# Penguins Endpoint

This notebook contains routines and examples to interact with a SageMaker Endpoint.

This notebook is part of the [Machine Learning School](https://www.ml.school) program.

In [2]:
import sys
from pathlib import Path

CODE_FOLDER = Path("code")
sys.path.append(f"./{CODE_FOLDER}")

In [3]:
import boto3
import json
import numpy as np
import random
import sagemaker
import pandas as pd

from constants import *
from time import sleep
from datetime import datetime
from threading import Thread, Event
from pathlib import Path
from sagemaker import ModelPackage
from sagemaker.predictor import Predictor
from sagemaker.serializers import JSONSerializer
from sagemaker.deserializers import JSONDeserializer
from sagemaker.s3 import S3Uploader, S3Downloader


def get_predictor(endpoint_name, json_predictor=False):
    """
    This function waits for the endpoint to be ready to serve traffic and then returns 
    a Predictor using the appropriate serializer and a deserializer. 
    """
    
    waiter = sagemaker_client.get_waiter("endpoint_in_service")
    waiter.wait(
        EndpointName=endpoint_name,
        WaiterConfig={
            "Delay": 10,
            "MaxAttempts": 30
        }
    )
    
    return (
        Predictor(endpoint_name=endpoint_name, serializer=JSONSerializer(), deserializer=JSONDeserializer()) 
        if json_predictor 
        else Predictor(endpoint_name=endpoint_name)
    )

## Deploy Latest Model From Registry

We can deploy a model from the Model Registry using SageMaker's SDK or the [boto3 SageMaker Client API](https://boto3.amazonaws.com/v1/documentation/api/latest/reference/services/sagemaker.html).

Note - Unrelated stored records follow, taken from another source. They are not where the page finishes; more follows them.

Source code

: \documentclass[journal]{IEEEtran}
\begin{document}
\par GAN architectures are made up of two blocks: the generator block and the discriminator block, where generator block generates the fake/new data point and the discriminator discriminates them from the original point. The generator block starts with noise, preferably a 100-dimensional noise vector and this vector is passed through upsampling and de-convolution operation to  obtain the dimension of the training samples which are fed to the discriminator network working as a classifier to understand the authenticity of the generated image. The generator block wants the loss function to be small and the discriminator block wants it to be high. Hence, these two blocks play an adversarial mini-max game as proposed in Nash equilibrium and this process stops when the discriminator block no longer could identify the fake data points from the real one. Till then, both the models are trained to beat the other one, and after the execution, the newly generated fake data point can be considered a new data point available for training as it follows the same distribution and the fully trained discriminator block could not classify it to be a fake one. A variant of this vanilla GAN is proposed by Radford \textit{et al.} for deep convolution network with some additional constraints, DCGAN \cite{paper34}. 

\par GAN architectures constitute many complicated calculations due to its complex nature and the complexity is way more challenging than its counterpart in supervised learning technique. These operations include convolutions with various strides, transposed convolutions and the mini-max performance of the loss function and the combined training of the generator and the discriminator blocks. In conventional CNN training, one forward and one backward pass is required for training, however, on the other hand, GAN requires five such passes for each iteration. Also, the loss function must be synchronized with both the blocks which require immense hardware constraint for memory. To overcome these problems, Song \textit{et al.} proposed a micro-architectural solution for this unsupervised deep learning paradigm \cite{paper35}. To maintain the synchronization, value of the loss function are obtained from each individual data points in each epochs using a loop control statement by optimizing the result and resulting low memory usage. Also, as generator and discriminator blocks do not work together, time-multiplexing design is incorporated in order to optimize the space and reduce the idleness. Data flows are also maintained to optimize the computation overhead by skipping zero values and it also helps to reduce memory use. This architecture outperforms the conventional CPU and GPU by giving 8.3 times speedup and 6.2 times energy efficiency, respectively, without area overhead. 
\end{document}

Let's create a function that we can use to test whether the model is working properly.

In [4]:
def test_endpoint(predictor):
    """
    This is a simple function that sends a request to the endpoint and prints out
    the results.
    
    Notice the payload we need to provide the model is in CSV format. The model
    expects data that's already transformed. We can't provide the original data
    from our dataset because the model will not work with it.
    """

    payload = """
    0.6569590202313976, -1.0813829646495108, 1.2097102831892812, 0.9226343641317372, 1.0, 0.0, 0.0
    -0.7751048801481084, 0.8822689351285553,  -1.2168066120762704, 0.9226343641317372, 0.0, 1.0, 0.0
    -0.837387834894918, 0.3386660813829646, -0.26237731892812, -1.92351941317372, 0.0, 0.0, 1.0
    """

    response = predictor.predict(payload, initial_args={"ContentType": "text/csv"})
    response = json.loads(response.decode("utf-8"))

    print(json.dumps(response, indent=2))
    print(f"\nSpecies: {np.argmax(response['predictions'], axis=1)}")

To deploy a model from the Model Registry, we need to find its model package ARN. Let's query the list of approved models and get the latest one.

In [5]:
response = sagemaker_client.list_model_packages(
    ModelPackageGroupName=MODEL_PACKAGE_GROUP,
    ModelApprovalStatus="Approved",
    SortBy="CreationTime",
    MaxResults=1,
)

package = response["ModelPackageSummaryList"][0]
package

{'ModelPackageGroupName': 'penguins',
 'ModelPackageVersion': 45,
 'ModelPackageArn': 'arn:aws:sagemaker:us-east-1:325223348818:model-package/penguins/45',
 'CreationTime': datetime.datetime(2023, 7, 31, 17, 51, 24, 53000, tzinfo=tzlocal()),
 'ModelPackageStatus': 'Completed',
 'ModelApprovalStatus': 'Approved'}

### Deploying the Model using SageMaker's SDK

Using the ARN of the model package from the Model Registry, we can deploy the model by creating a [ModelPackage](https://sagemaker.readthedocs.io/en/stable/api/inference/model.html#sagemaker.model.ModelPackage) instance and calling its `deploy()` function. The model information lives in the Model Registry, so we don't need to specify anything else.

In [6]:
model_package_arn = package["ModelPackageArn"]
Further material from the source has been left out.